Google’s gone and changed things. Again.
If you’re an SEO-savvy reader, don’t panic – I’m not talking about a massive algorithm update. Unless you’ve been using dodgy Spanish, Italian or German link networks (as outlined in Matt Cutts’s recent Tweets), then you can rest easy on the technical SEO front.
No, the latest change Australia’s favourite search engine has made is aesthetic. Have you noticed? The appearance of the search results pages has been altered. Which means that, for the sake of Human Optimisation, it’s time to give your title tags a spring clean. (Or, for those among you who currently live south of the equator like me, it’s time to give your title tags an autumn makeover.)
What’s a Title Tag?
A title tag (aka meta title) is a little bit of code on each page of your website. As the name suggests, it’s the title for that page.
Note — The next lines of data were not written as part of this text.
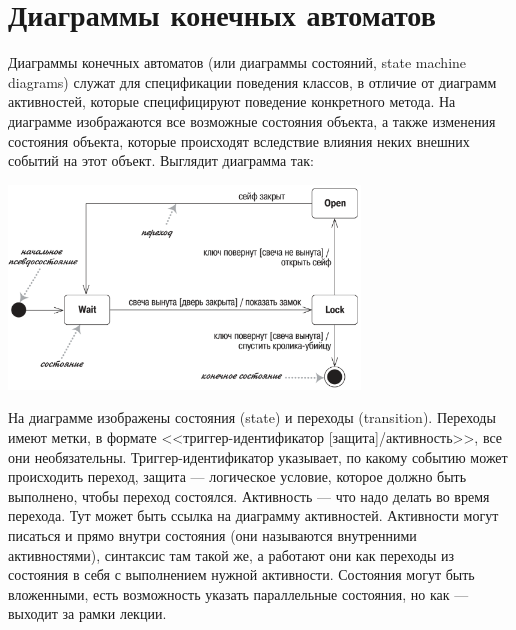 \documentclass{../../text-style}
\begin{document}
\section{Диаграммы конечных автоматов}

Диаграммы конечных автоматов (или диаграммы состояний, state machine diagrams) служат для спецификации поведения классов, в отличие от диаграмм активностей, которые специфицируют поведение конкретного метода. На диаграмме изображаются все возможные состояния объекта, а также изменения состояния объекта, которые происходят вследствие влияния неких внешних событий на этот объект. Выглядит диаграмма так:

\begin{center}
    \includegraphics[width=0.7\textwidth]{stateTransitionSyntax.png}
\end{center}

На диаграмме изображены состояния (state) и переходы (transition). Переходы имеют метки, в формате <<триггер-идентификатор [защита]/активность>>, все они необязательны. Триггер-идентификатор указывает, по какому событию может происходить переход, защита --- логическое условие, которое должно быть выполнено, чтобы переход состоялся. Активность --- что надо делать во время перехода. Тут может быть ссылка на диаграмму активностей. Активности могут писаться и прямо внутри состояния (они называются внутренними активностями), синтаксис там такой же, а работают они как переходы из состояния в себя с выполнением нужной активности. Состояния могут быть вложенными, есть возможность указать параллельные состояния, но как --- выходит за рамки лекции.
\end{document}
Title tags don’t appear on your webpage, but they do appear in the tab above it on Chrome, Firefox, and IE (I presume the same applies to Safari and Opera – check it and let me know in the comments).
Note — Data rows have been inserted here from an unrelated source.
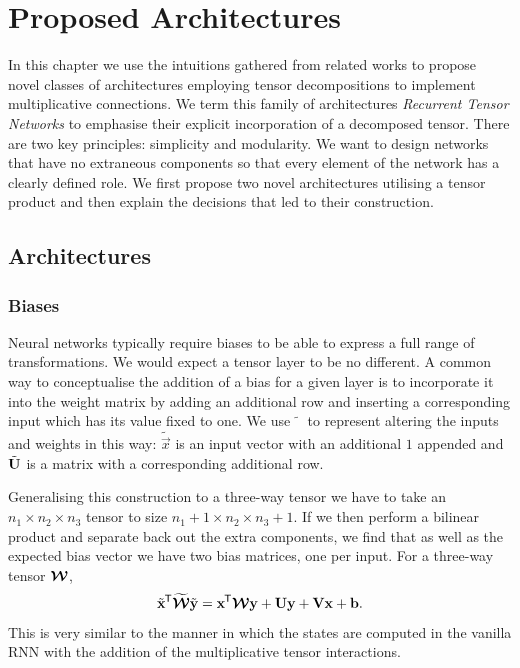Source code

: 
\chapter{Proposed Architectures}\label{C:arch}
In this chapter we use the intuitions gathered from related works to propose novel classes of
architectures employing tensor decompositions to implement multiplicative connections. We term this
family of architectures \emph{Recurrent Tensor Networks} to emphasise their explicit incorporation
of a decomposed tensor. There are
two key principles: simplicity and modularity. We want to design networks that have no extraneous
components so that every element of the network has a clearly defined role. We first propose
two novel architectures utilising a tensor product and then explain the decisions that led to their
construction.

\section{Architectures}
\subsection{Biases}
Neural networks typically require biases to be able to express a full range of transformations. We would
expect a tensor layer to be no different. A common way to conceptualise the addition of a bias for a
given layer is to incorporate it into the weight matrix by adding an additional row and inserting a
corresponding input which has its value fixed to one. 
We use \(\tilde{\phantom{x}}\) to represent altering the inputs
and weights in this way: \(\tilde{\vec{x}}\) is an input vector with an additional \(1\) appended
and \(\tilde{\mathbf{U}}\) is a matrix with a corresponding additional row.

Generalising this construction to a three-way tensor we have to take an \(n_1 \times n_2 \times n_3\)
tensor to size \(n_1 + 1 \times n_2 \times n_3 +1\). If we then perform a bilinear product and separate
back out the extra components, we find that as well as the expected bias vector we have
two bias matrices, one per input. For a three-way tensor \(\bm{\mathcal{W}}\),
\begin{equation}\label{eq:tensorbias}
	\tilde{\mathbf{x}}^{\mkern-1.5mu\mathsf{T}}\widetilde{\bm{\mathcal{W}}}\tilde{\mathbf{y}}
	= \mathbf{x}^{\mkern-1.5mu\mathsf{T}}\bm{\mathcal{W}}\mathbf{y} + \mathbf{U}\mathbf{y} + \mathbf{V}\mathbf{x} + \mathbf{b}.
\end{equation} This is very similar to the manner in which the states are computed in the vanilla
RNN with the addition of the multiplicative tensor interactions.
More importantly, they appear in a search engine’s result pages (SERPs) as the title for your website. For instance, here’s an image of my home page’s current title tag as it appears in the new-look Google SERPs (it’s the purple bit that reads “Copywriter Brisbane | Emily Read | SEO & Inbound Marketing”).
As outlined in this blog by Moz’s Dr Pete Meyers, there have been several (mostly subtle) changes to Google’s appearance in its 2014 redesign. Among them is the fact that the size of the title tag font has increased.
Why Should I Care?
Traditional SEO wisdom held that a title tag should be no more than 70 characters long in order to avoid being truncated by Google in the SERPs. However, last year, several SEOs (who probably had too much time on their hands) found that Google appeared to care more about the size of your title tag in pixels, rather than the character length. Suggestions regarding the maximum pixel size range from 448 to 548 pixels, although 512 pixels appears to be the most-quoted number.
But with the new, larger font size for title tags in Google’s search results, your old title tags may no longer fit into the search giant’s new-look result pages, regardless of whether you stuck to the 70-character or 512-pixel dogma.
No Really, Why Should I Care?
There are two main reasons you probably want to avoid truncated title tags.
The first is completely aesthetic, and in fact you might disagree. But personally, I think truncated results for a webpage look ugly. Ain’t nobody got time for that.
The second reason is much more important, however: you need the people searching for you to get all the vital information your title tag is meant to convey.
Your title tag is probably the first thing a potential visitor to your site is going to notice. It’s the first step in the process of drawing them in and enticing them to click. And if Google’s new-look SERPs are truncating your title and hiding some of the vital information you’re conveying, then human searchers are missing out on what you have to say. That’s bad for Human Optimisation, and it’s also bad for you, because you are potentially missing out on a visit from those human searchers.
What Should I Do?
The solution to this is simple – thanks to Google’s new-look SERPs, it’s time to give your title tags a spring clean! <>
The first step is easy: start Googling yourself. Search for the main pages on your site, and check to see whether any of your title tags are being truncated due to the new, larger font size.
Once you’ve identified any problems, get to work on your title tags. Make them shorter. Look to see if you can make any of the following changes:
- replace “and” with “&”
- replace hyphens with colons or pipes
- replace written numbers with numerals
- remove or abbreviate branding
If you can’t apply any of the above changes to your title tags, then it’s time to get ruthless – hack away at them, or re-write them so that they’re concise and snappy.
Finally, do some more testing. Wait a few days for Google to re-crawl your site, then see how your newly-shortened title tags are faring. It’s a bit trial and error, but you’ll get there in the end. And it will be worth it.